With the rapid evolution of technology, some of the work that CPAs have historically offered in the tax arena may become commoditized. Many non-CPA competitors are also recognizing the value of the tax relationship in the full advisory picture and are adding it to their service offerings. Though CPAs are naturally concerned about this shift in the tax marketplace, they can also view it as an opportunity to improve the experience they offer clients.
Tax can serve as a bridge to planning services
CPAs are uniquely well-positioned to offer planning services. They already hold the position of the trusted adviser and are expected to provide services in an objective manner, putting the best interest of the public first. Many already offer some level of tax, retirement, and estate planning, as well as planning for business owners. Their client base often includes consumers with complex tax situations who fit the target market for holistic planning services. The reality is that every piece of the client's overall financial picture has a tax element that CPAs are well-positioned to address.

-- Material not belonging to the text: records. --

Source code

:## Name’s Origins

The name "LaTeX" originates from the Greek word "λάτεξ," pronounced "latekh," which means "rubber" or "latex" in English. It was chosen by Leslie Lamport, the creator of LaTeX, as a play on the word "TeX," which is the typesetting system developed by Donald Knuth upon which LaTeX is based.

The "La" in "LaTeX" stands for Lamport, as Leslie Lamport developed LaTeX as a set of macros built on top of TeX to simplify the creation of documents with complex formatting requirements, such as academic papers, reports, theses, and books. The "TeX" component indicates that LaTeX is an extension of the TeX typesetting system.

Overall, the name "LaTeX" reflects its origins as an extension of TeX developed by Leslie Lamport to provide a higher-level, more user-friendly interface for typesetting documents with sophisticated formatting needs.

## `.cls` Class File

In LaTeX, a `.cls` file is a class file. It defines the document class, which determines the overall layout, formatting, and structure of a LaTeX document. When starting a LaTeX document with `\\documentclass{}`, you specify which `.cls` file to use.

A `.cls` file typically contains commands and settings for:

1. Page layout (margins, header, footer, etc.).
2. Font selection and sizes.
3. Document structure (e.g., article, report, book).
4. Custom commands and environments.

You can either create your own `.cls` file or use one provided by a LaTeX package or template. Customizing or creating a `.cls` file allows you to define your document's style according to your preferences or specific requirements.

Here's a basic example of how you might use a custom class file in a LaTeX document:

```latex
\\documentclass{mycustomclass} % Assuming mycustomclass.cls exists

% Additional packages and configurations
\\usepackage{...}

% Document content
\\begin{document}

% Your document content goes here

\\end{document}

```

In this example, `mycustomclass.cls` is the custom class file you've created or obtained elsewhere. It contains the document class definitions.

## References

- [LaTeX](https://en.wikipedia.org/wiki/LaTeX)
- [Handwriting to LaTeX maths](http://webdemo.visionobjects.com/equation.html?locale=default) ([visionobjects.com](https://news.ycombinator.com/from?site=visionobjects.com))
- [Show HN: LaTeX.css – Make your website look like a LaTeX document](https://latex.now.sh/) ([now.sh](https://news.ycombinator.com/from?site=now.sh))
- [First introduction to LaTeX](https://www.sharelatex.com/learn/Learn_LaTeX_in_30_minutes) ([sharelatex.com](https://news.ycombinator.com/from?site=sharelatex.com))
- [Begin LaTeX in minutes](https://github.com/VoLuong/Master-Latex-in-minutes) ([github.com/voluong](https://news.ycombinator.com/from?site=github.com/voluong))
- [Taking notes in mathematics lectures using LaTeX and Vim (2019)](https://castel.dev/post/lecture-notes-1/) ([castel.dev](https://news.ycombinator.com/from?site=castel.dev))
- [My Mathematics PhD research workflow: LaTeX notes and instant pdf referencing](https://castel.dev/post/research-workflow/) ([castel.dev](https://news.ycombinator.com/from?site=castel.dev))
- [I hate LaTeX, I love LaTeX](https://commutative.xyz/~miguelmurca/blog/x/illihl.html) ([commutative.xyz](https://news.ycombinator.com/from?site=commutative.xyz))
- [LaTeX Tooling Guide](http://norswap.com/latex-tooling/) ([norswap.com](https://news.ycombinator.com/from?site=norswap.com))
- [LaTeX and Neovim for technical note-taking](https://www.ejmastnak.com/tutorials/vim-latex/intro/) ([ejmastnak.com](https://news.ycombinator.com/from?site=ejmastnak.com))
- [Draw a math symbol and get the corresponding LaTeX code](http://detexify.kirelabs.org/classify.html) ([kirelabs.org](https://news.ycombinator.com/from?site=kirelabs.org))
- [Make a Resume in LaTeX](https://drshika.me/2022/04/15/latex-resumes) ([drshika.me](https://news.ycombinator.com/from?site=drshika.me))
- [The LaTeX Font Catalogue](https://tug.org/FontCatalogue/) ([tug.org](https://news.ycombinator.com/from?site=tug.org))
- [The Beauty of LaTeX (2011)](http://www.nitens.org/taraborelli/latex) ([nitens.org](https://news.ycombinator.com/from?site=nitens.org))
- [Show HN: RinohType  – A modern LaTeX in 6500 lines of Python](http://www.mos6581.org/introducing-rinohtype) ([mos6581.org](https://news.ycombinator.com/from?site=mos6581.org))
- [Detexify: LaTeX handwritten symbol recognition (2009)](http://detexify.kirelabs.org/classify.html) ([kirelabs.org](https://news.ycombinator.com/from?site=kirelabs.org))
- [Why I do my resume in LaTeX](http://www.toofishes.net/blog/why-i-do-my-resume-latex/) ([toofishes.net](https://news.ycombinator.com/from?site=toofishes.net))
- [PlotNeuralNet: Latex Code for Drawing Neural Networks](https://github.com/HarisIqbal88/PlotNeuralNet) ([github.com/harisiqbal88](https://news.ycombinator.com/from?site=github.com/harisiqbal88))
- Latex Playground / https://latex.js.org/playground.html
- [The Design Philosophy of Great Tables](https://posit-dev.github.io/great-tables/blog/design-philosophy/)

Tax planning is still an integral value proposition for individual clients. But it can also serve as a jumping-off point for providing clients with other value-added services. In fact, if clients aren't already asking you questions about their other financial goals or needs in the course of a tax engagement, you can expand the tax relationship by opening those deeper conversations. (See the Analysis of a Tax Return for Financial Planning Opportunities and Personal Financial Outlook checklists for ideas.)
This year, tax reform has created an excellent opportunity for CPAs to showcase their expertise, ask clients deeper questions about their goals, and weave tax planning into clients' broader planning picture. Listen to the webcast for more information.
The CPA as primary point of contact
Many financial plans require input from several professionals: not only CPAs, but also estate planning attorneys, investment advisers, insurance brokers, and others. However, if these professionals do not understand the client's entire financial picture, they may give advice in a silo, without understanding how their recommendations will affect other areas of the client's financial life. CPAs can provide clients with a valuable and much-needed service by acting as a primary point of contact who can integrate various parts of the client's financial life. CPAs can coordinate among all the experts working on a client's plan while providing their own financial expertise.
Practical steps to get started
How can you expand your tax practice to include planning services? For starters, you need to communicate to your clients your willingness and ability to engage in broader planning. Be intentional about telling clients what your service offerings are, rather than waiting for them to ask questions.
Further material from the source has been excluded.